爽風上々のブログ

熊本の片田舎に住むリタイア読書人がその時々の心に触れたものを書き散らしています。読んだ本の感想がメインですが(読書記録)、エネルギー問題、食品問題など、また政治経済・環境問題など興味のあるものには触れていきます。

「車掌の仕事」田中和夫著

鉄道の列車の車掌と言えば、列車の一番後ろの車掌室に乗っていて、ドアの開け閉めをして車内放送をするというのがイメージでしょうが、実はその他にも多くの仕事をこなしているようです。

 

著者の田中さんは昭和27年に当時の国鉄に入り、その後車掌となって昭和62年まで勤務、その後は退職して著述業をされているということです。

鉄道における「車掌」という業務について、細かく解説されています。

 

昔は電報で色々な情報をやり取りしていたため、様々な略号が使われていましたが、車掌を「レチ」、専務車掌を「カレチ」と言うことだけは知っていました。

鉄道ファンだったためですが。

しかし、それが「レチ」は「列車長」から来ており、「カレチ」は「客扱い専務車掌」から来ているということは知りませんでした。

車掌という職はそれほど重要だったということです。

なんとなく、運転士が一番といったイメージを持っていましたが、そうではなかったのが伝統だったようです。

 

車掌の職務として一番印象的なのが、「車内放送」ですが、これも昔からあったわけではありません。
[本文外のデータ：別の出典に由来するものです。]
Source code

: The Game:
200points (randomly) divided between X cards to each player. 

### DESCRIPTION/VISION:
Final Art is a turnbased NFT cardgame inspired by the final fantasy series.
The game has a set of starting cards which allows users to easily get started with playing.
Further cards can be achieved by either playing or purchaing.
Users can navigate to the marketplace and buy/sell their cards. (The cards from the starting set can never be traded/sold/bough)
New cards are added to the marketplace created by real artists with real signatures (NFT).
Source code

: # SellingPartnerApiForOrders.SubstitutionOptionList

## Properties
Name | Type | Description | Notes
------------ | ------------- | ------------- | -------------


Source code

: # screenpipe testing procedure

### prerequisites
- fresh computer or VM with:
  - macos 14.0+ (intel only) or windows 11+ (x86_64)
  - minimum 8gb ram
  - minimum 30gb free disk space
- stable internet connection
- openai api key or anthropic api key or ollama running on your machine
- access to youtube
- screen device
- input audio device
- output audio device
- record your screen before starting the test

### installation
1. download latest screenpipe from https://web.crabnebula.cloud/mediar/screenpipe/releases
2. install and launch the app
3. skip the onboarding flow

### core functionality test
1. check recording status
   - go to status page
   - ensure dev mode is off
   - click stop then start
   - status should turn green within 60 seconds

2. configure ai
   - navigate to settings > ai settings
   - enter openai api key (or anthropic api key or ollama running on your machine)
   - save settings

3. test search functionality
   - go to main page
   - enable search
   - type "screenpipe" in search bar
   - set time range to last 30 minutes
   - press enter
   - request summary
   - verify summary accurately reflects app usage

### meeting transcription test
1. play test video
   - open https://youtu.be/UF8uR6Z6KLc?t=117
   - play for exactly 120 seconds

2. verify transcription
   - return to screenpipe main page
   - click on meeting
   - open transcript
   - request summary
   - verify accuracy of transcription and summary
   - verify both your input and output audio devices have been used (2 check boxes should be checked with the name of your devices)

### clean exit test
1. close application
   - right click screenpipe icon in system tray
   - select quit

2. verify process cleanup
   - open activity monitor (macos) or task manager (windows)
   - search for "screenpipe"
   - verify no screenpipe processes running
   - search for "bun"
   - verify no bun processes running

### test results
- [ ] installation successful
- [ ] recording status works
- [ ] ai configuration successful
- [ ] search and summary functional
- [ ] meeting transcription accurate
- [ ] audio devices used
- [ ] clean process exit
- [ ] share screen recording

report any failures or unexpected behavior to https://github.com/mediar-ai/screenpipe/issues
1933年、昭和8年に北海道で帝国鉄道協力会総会というものが開かれ、そこに出席する人々のために特別列車を走らせたのですが、その車両に拡声器とそのための発電機などを備えたのが車内放送の始めだったそうです。

なお、戦後には各車両にアンプを取り付けたところ、しばしば盗難にあったため、車掌が乗務にあたって携帯して乗り込むことになり、最初は真空管式のために非常に重くてかさばるもので苦労したということです。

 

乗客のさまざまな問題に対処するというのも車掌の接客業務として、重要なものですが、その記録をするのが「業務連絡書」というものでした。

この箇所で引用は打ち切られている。